Verizon Heads Toward Top 10

2/01/2008 7:00 PM Eastern

A little more than two years after launching its first commercial video service, Verizon Communications has joined the ranks of multichannel-system operators that have more than 1 million television subscribers.

The New York-based telecommunications giant said it passed 1 million FiOS TV subscribers in the first few weeks of 2008, although analysts said the uptake on the telco’s fiber-optic services may have been a bit cooler than expected in the fourth quarter.

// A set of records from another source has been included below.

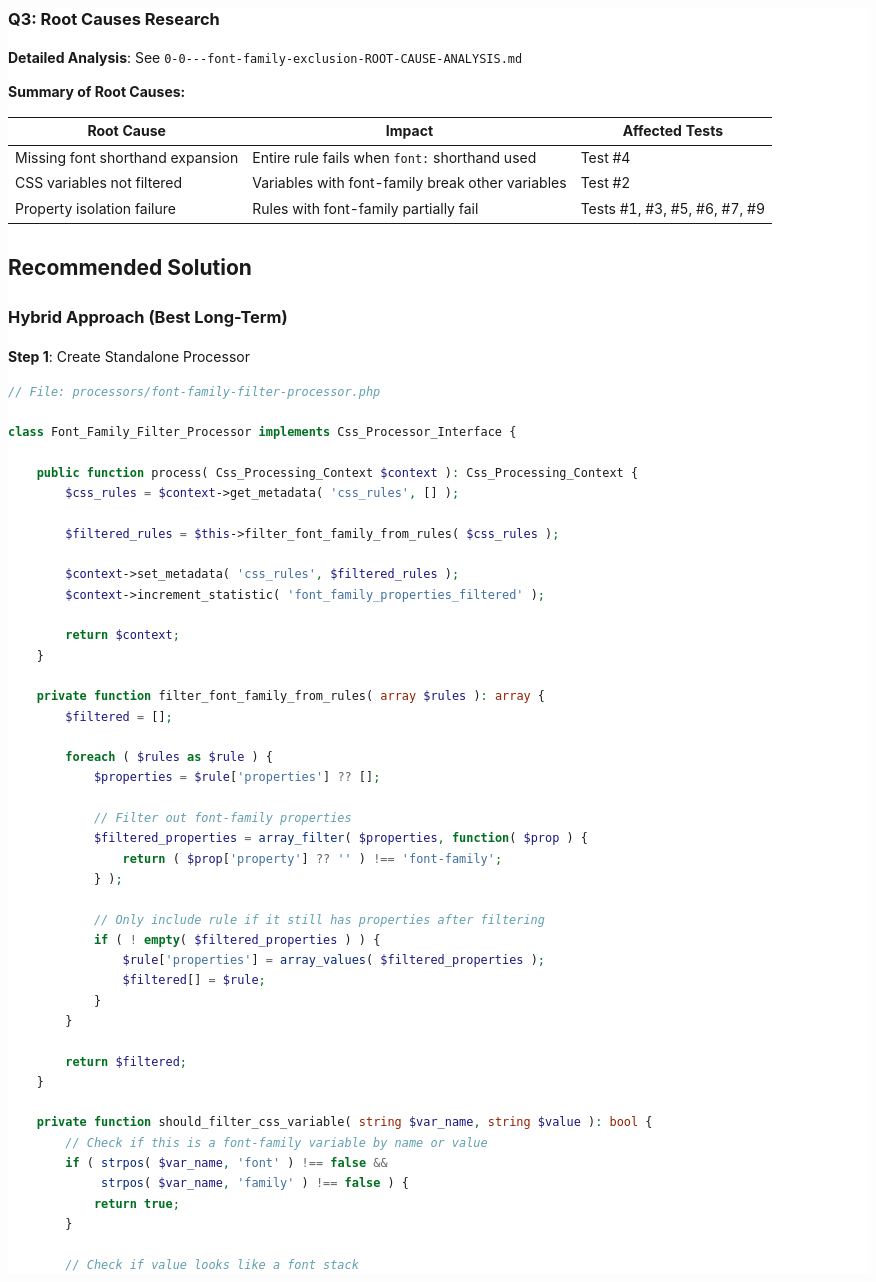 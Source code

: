 ### Q3: Root Causes Research

**Detailed Analysis**: See `0-0---font-family-exclusion-ROOT-CAUSE-ANALYSIS.md`

**Summary of Root Causes:**

| Root Cause | Impact | Affected Tests |
|------------|--------|----------------|
| Missing font shorthand expansion | Entire rule fails when `font:` shorthand used | Test #4 |
| CSS variables not filtered | Variables with font-family break other variables | Test #2 |
| Property isolation failure | Rules with font-family partially fail | Tests #1, #3, #5, #6, #7, #9 |

## Recommended Solution

### Hybrid Approach (Best Long-Term)

**Step 1**: Create Standalone Processor
```php
// File: processors/font-family-filter-processor.php

class Font_Family_Filter_Processor implements Css_Processor_Interface {
    
    public function process( Css_Processing_Context $context ): Css_Processing_Context {
        $css_rules = $context->get_metadata( 'css_rules', [] );
        
        $filtered_rules = $this->filter_font_family_from_rules( $css_rules );
        
        $context->set_metadata( 'css_rules', $filtered_rules );
        $context->increment_statistic( 'font_family_properties_filtered' );
        
        return $context;
    }
    
    private function filter_font_family_from_rules( array $rules ): array {
        $filtered = [];
        
        foreach ( $rules as $rule ) {
            $properties = $rule['properties'] ?? [];
            
            // Filter out font-family properties
            $filtered_properties = array_filter( $properties, function( $prop ) {
                return ( $prop['property'] ?? '' ) !== 'font-family';
            } );
            
            // Only include rule if it still has properties after filtering
            if ( ! empty( $filtered_properties ) ) {
                $rule['properties'] = array_values( $filtered_properties );
                $filtered[] = $rule;
            }
        }
        
        return $filtered;
    }
    
    private function should_filter_css_variable( string $var_name, string $value ): bool {
        // Check if this is a font-family variable by name or value
        if ( strpos( $var_name, 'font' ) !== false && 
             strpos( $var_name, 'family' ) !== false ) {
            return true;
        }
        
        // Check if value looks like a font stack
``` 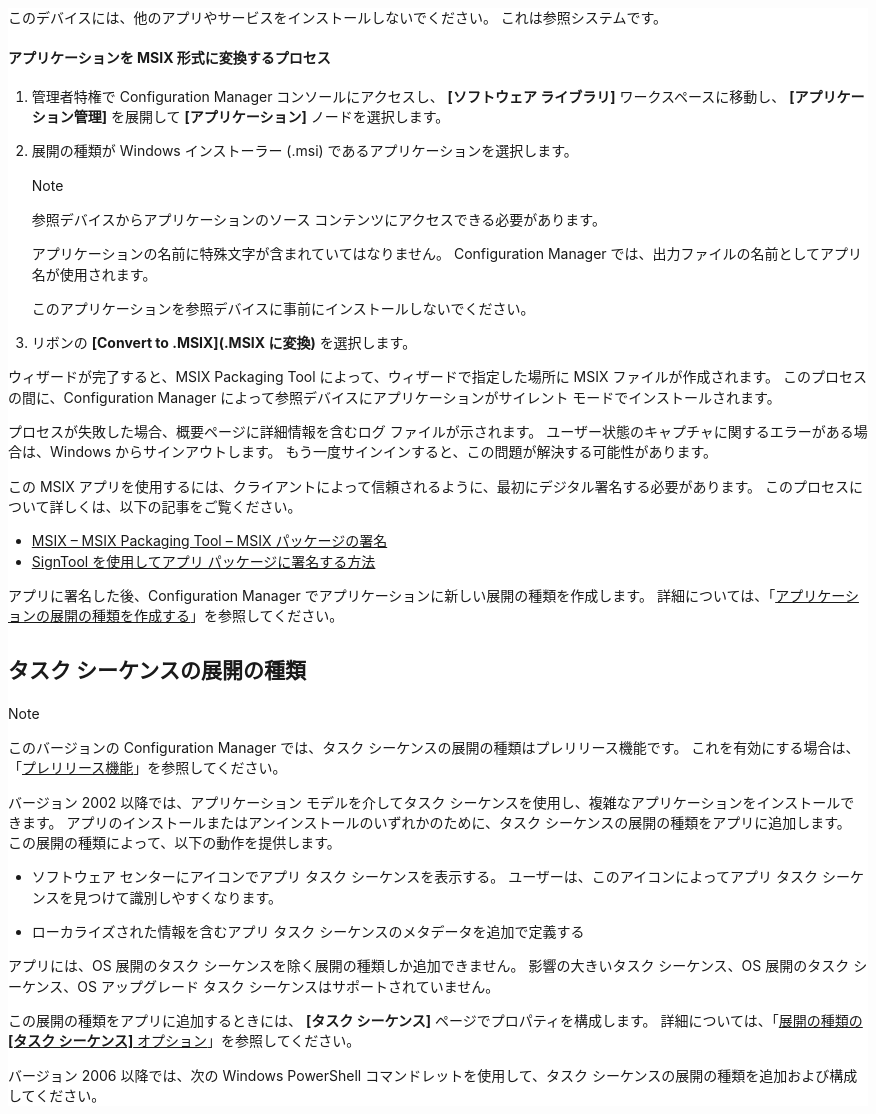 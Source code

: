 このデバイスには、他のアプリやサービスをインストールしないでください。 これは参照システムです。

#### <a name="process-to-convert-applications-to-msix-format"></a>アプリケーションを MSIX 形式に変換するプロセス

1. 管理者特権で Configuration Manager コンソールにアクセスし、 **[ソフトウェア ライブラリ]** ワークスペースに移動し、 **[アプリケーション管理]** を展開して **[アプリケーション]** ノードを選択します。  

2. 展開の種類が Windows インストーラー (.msi) であるアプリケーションを選択します。  

    > [!Note]  
    > 参照デバイスからアプリケーションのソース コンテンツにアクセスできる必要があります。  
    >
    > アプリケーションの名前に特殊文字が含まれていてはなりません。 Configuration Manager では、出力ファイルの名前としてアプリ名が使用されます。  
    >
    > このアプリケーションを参照デバイスに事前にインストールしないでください。  

3. リボンの **[Convert to .MSIX]\(.MSIX に変換\)** を選択します。

ウィザードが完了すると、MSIX Packaging Tool によって、ウィザードで指定した場所に MSIX ファイルが作成されます。 このプロセスの間に、Configuration Manager によって参照デバイスにアプリケーションがサイレント モードでインストールされます。

プロセスが失敗した場合、概要ページに詳細情報を含むログ ファイルが示されます。 ユーザー状態のキャプチャに関するエラーがある場合は、Windows からサインアウトします。 もう一度サインインすると、この問題が解決する可能性があります。

この MSIX アプリを使用するには、クライアントによって信頼されるように、最初にデジタル署名する必要があります。 このプロセスについて詳しくは、以下の記事をご覧ください。

- [MSIX – MSIX Packaging Tool – MSIX パッケージの署名](/archive/blogs/sgern/msix-the-msix-packaging-tool-signing-the-msix-package)
- [SignTool を使用してアプリ パッケージに署名する方法](/windows/desktop/appxpkg/how-to-sign-a-package-using-signtool)

アプリに署名した後、Configuration Manager でアプリケーションに新しい展開の種類を作成します。 詳細については、「[アプリケーションの展開の種類を作成する](../deploy-use/create-applications.md#bkmk_create-dt)」を参照してください。

## <a name="task-sequence-deployment-type"></a><a name="bkmk_tsdt"></a> タスク シーケンスの展開の種類



> [!Note]  
> このバージョンの Configuration Manager では、タスク シーケンスの展開の種類はプレリリース機能です。 これを有効にする場合は、「[プレリリース機能](../../core/servers/manage/pre-release-features.md)」を参照してください。  

バージョン 2002 以降では、アプリケーション モデルを介してタスク シーケンスを使用し、複雑なアプリケーションをインストールできます。 アプリのインストールまたはアンインストールのいずれかのために、タスク シーケンスの展開の種類をアプリに追加します。 この展開の種類によって、以下の動作を提供します。



- ソフトウェア センターにアイコンでアプリ タスク シーケンスを表示する。 ユーザーは、このアイコンによってアプリ タスク シーケンスを見つけて識別しやすくなります。

- ローカライズされた情報を含むアプリ タスク シーケンスのメタデータを追加で定義する

アプリには、OS 展開のタスク シーケンスを除く展開の種類しか追加できません。 影響の大きいタスク シーケンス、OS 展開のタスク シーケンス、OS アップグレード タスク シーケンスはサポートされていません。 

この展開の種類をアプリに追加するときには、 **[タスク シーケンス]** ページでプロパティを構成します。 詳細については、「[展開の種類の **[タスク シーケンス]** オプション](../deploy-use/create-applications.md#bkmk_dt-ts)」を参照してください。

バージョン 2006 以降では、次の Windows PowerShell コマンドレットを使用して、タスク シーケンスの展開の種類を追加および構成してください。
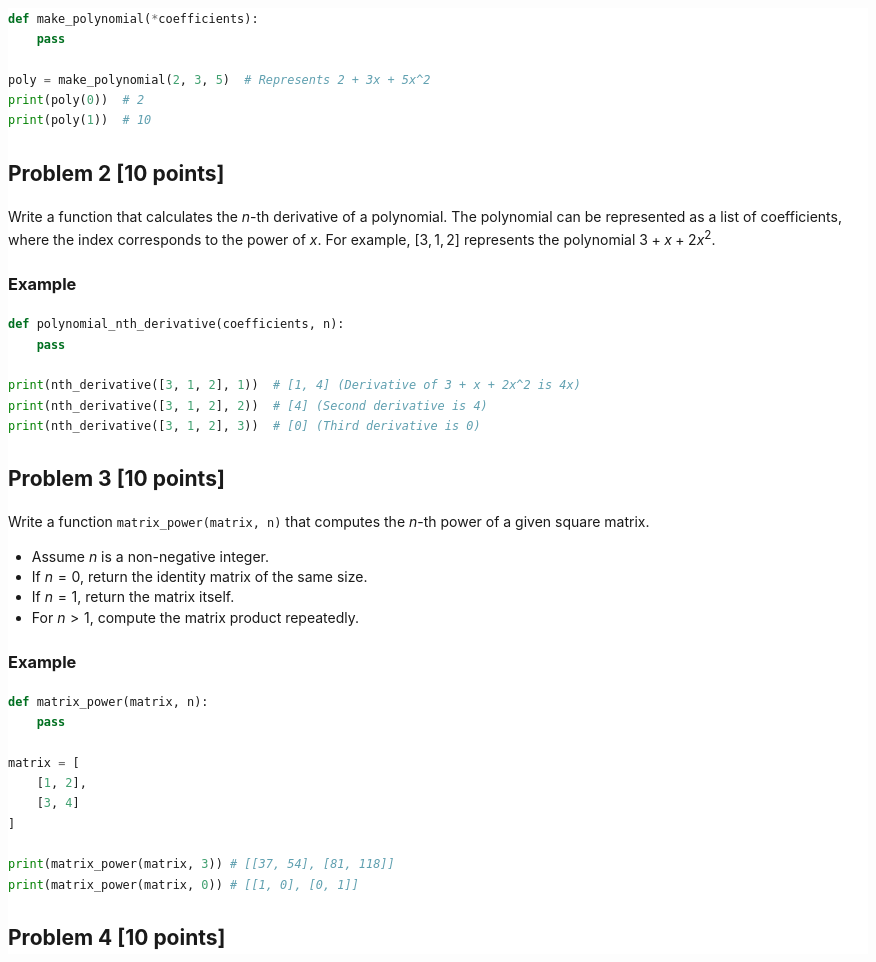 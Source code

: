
 ```python
def make_polynomial(*coefficients):
    pass

poly = make_polynomial(2, 3, 5)  # Represents 2 + 3x + 5x^2
print(poly(0))  # 2
print(poly(1))  # 10
```

## Problem 2 [10 points]

Write a function that calculates the $n$-th derivative of a polynomial. The polynomial can be represented as a list of coefficients, where the index corresponds to the power of $x$. For example, $[3, 1, 2]$ represents the polynomial $3 + x + 2x^2$.  

### Example  

```python
def polynomial_nth_derivative(coefficients, n):
    pass

print(nth_derivative([3, 1, 2], 1))  # [1, 4] (Derivative of 3 + x + 2x^2 is 4x)
print(nth_derivative([3, 1, 2], 2))  # [4] (Second derivative is 4)
print(nth_derivative([3, 1, 2], 3))  # [0] (Third derivative is 0)
```



## Problem 3 [10 points]

Write a function `matrix_power(matrix, n)` that computes the $n$-th power of a given square matrix.  

- Assume $n$ is a non-negative integer.  
- If $n = 0$, return the identity matrix of the same size.  
- If $n = 1$, return the matrix itself.  
- For $n > 1$, compute the matrix product repeatedly.

### Example  

```python
def matrix_power(matrix, n):
    pass

matrix = [
    [1, 2],
    [3, 4]
]

print(matrix_power(matrix, 3)) # [[37, 54], [81, 118]]
print(matrix_power(matrix, 0)) # [[1, 0], [0, 1]]
```



## Problem 4 [10 points]
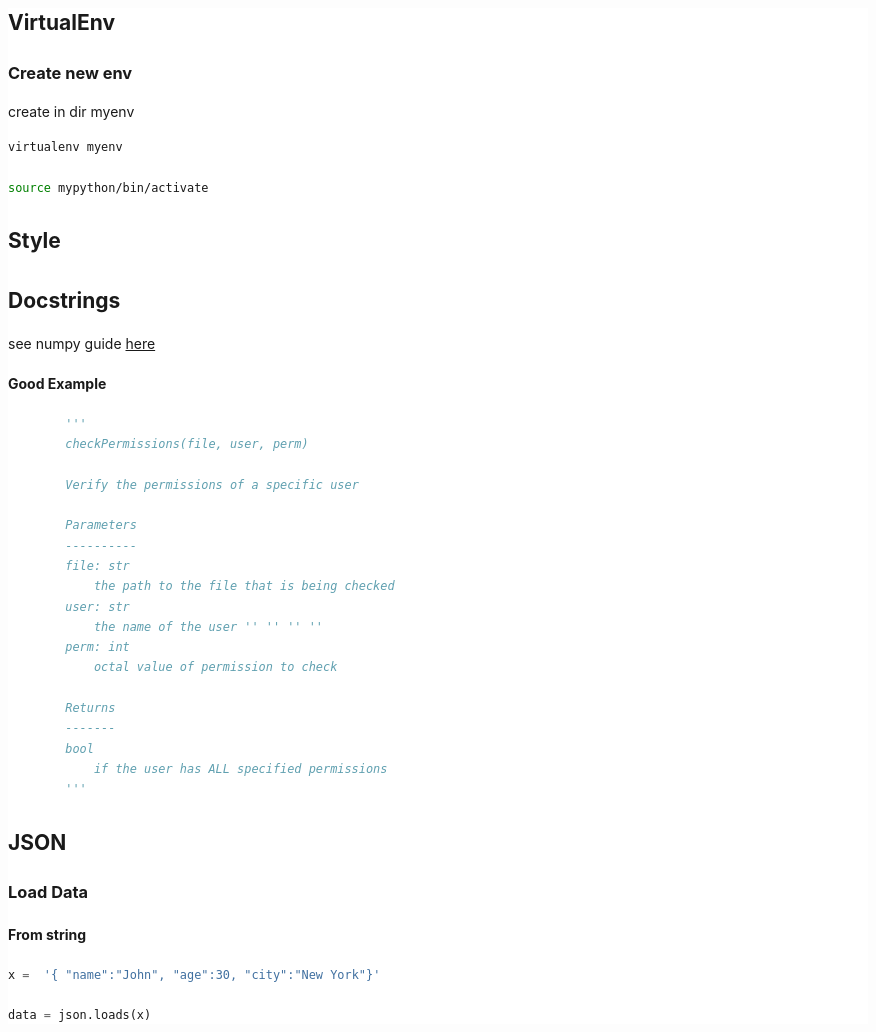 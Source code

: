## VirtualEnv 

### Create new env 

create in dir myenv 

```bash
virtualenv myenv

source mypython/bin/activate
```

## Style

## Docstrings 

see numpy guide [here](https://numpydoc.readthedocs.io/en/latest/format.html#docstring-standard) 

#### Good Example

```python
        '''
        checkPermissions(file, user, perm)

        Verify the permissions of a specific user 
            
        Parameters
        ----------
        file: str
            the path to the file that is being checked
        user: str
            the name of the user '' '' '' ''
        perm: int
            octal value of permission to check

        Returns
        -------
        bool
            if the user has ALL specified permissions
        '''
```

## JSON 

### Load Data 

#### From string 

```python
x =  '{ "name":"John", "age":30, "city":"New York"}'

data = json.loads(x)
```
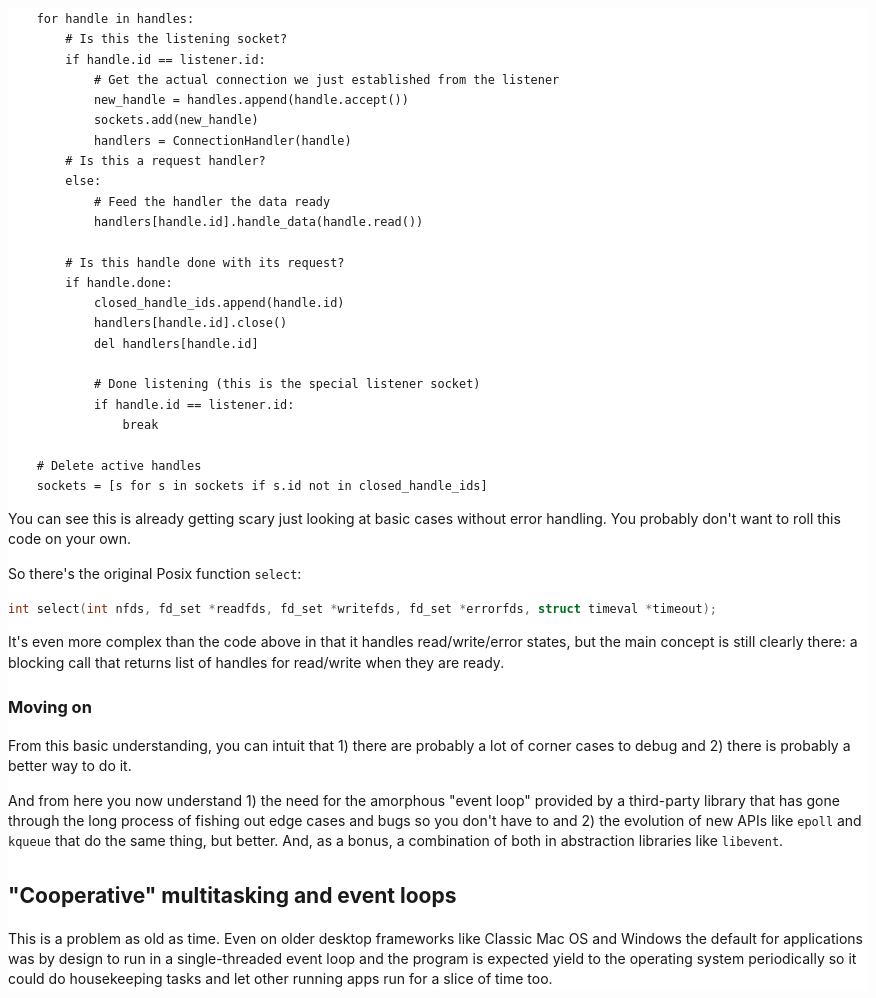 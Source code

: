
```python3
    for handle in handles:
        # Is this the listening socket?
        if handle.id == listener.id:
            # Get the actual connection we just established from the listener
            new_handle = handles.append(handle.accept())
            sockets.add(new_handle)
            handlers = ConnectionHandler(handle)
        # Is this a request handler?
        else:
            # Feed the handler the data ready
            handlers[handle.id].handle_data(handle.read())

        # Is this handle done with its request?
        if handle.done:
            closed_handle_ids.append(handle.id)
            handlers[handle.id].close()
            del handlers[handle.id]

            # Done listening (this is the special listener socket)
            if handle.id == listener.id:
                break

    # Delete active handles
    sockets = [s for s in sockets if s.id not in closed_handle_ids]
```

You can see this is already getting scary just looking at basic cases without error handling. You probably don't want to roll this code on your own.

So there's the original Posix function `select`:

```c
int select(int nfds, fd_set *readfds, fd_set *writefds, fd_set *errorfds, struct timeval *timeout);
```

It's even more complex than the code above in that it handles read/write/error states, but the main concept is still clearly there: a blocking call that returns list of handles for read/write when they are ready.

### Moving on

From this basic understanding, you can intuit that 1) there are probably a lot of corner cases to debug and 2) there is probably a better way to do it.

And from here you now understand 1) the need for the amorphous "event loop" provided by a third-party library that has gone through the long process of fishing out edge cases and bugs so you don't have to and 2) the evolution of new APIs like `epoll` and `kqueue` that do the same thing, but better. And, as a bonus, a combination of both in abstraction libraries like `libevent`.

## "Cooperative" multitasking and event loops

This is a problem as old as time. Even on older desktop frameworks like Classic Mac OS and Windows the default for applications was by design to run in a single-threaded event loop and the program is expected yield to the operating system periodically so it could do housekeeping tasks and let other running apps run for a slice of time too.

Verizon added 226,000 new FiOS TV customers in the fourth quarter, growing its base of TV subscribers to 943,000, from 717,000 at the end of September. The millionth customer came in January.

Growth Leveling Off?
FiOS TV’s sequential subscriber additions dipped to 11.9% last quarter.
Total Subs Subs Added TV Homes vs. Prior Quarter Total Passed Penetration
SOURCE: Verizon
3Q 2006118,000N/A1,200,0009.8%
4Q 2006207,000N/A2,400,0008.6%
1Q 2007348,00058.4%3,100,00011.2%
2Q 2007515,00018.4%3,900,00013.2%
3Q 2007717,00021.0%4,700,00015.3%
4Q 2007943,00011.9%5,900,00016.0%

If it were a cable company, Verizon would be closing in on a ranking as one of the top 10 operators. In the 2007 Multichannel News Blue Book, Insight Communications was ranked No. 10, at 1.3 million basic-TV subscribers.

By the close of last year, Verizon was marketing FiOS TV to 5.9 million homes in parts of 13 states. Its penetration for the service averaged 16% across all markets. Including satellite-TV customers signed up via its partnership with DirecTV, Verizon counted more than 1.8 million video customers.

The FiOS fiber-to-the-home network passed more than 9.3 million premises by year-end, and Verizon expects to continue the build-out to pass another 3 million homes this year, president and chief operating officer Denny Strigl said on a conference call with Wall Street analysts. Verizon is aiming to pass 18 million homes by the end of 2010.

FiOS Internet was available for sale to 7.5 million premises and had 1.5 million subscribers by year-end.

Still, Sanford Bernstein analyst Craig Moffett said in a research note that the FiOS results may be “a mild disappointment” to investors.

“The service is attracting more customers, but the rate of acceleration from the third quarter in video and broadband is modest — FiOS broadband net additions increased 7% sequentially; FiOS video subscribership increased 12% sequentially from 202K to 226K,” he wrote.

Strigl, on the analyst call, said, “I’m happy with the FIOS Internet and TV volumes.”

Verizon said demand for broadband and TV services raised average revenue per subscriber by 11% compared with the fourth quarter 2006 in legacy Verizon wireline markets (which exclude former MCI consumer markets), to $59.48 per month.

When asked about the effect of the free high-definition TV promotion, an incentive Verizon is using to drive FiOS subs, Strigl would not provide details. But, he said, “the impact of the free TV offer during the quarter was really not material to our overall costs.”

Strigl noted that one of the big customer losses for Verizon’s enterprise business in the quarter was a large cable provider, which he did not identify.

All told, Verizon posted $23.8 billion in revenue, up 5.5% from the fourth quarter of 2006, and net income of $1.07 billion, up 3.9% up from $1.03 billion a year earlier.

Verizon Wireless, a joint venture with Vodafone, continued to ring up subscribers with 1.6 million net customer adds. Total wireless customers increased to 65.7 million, up 11.3% year-over-year.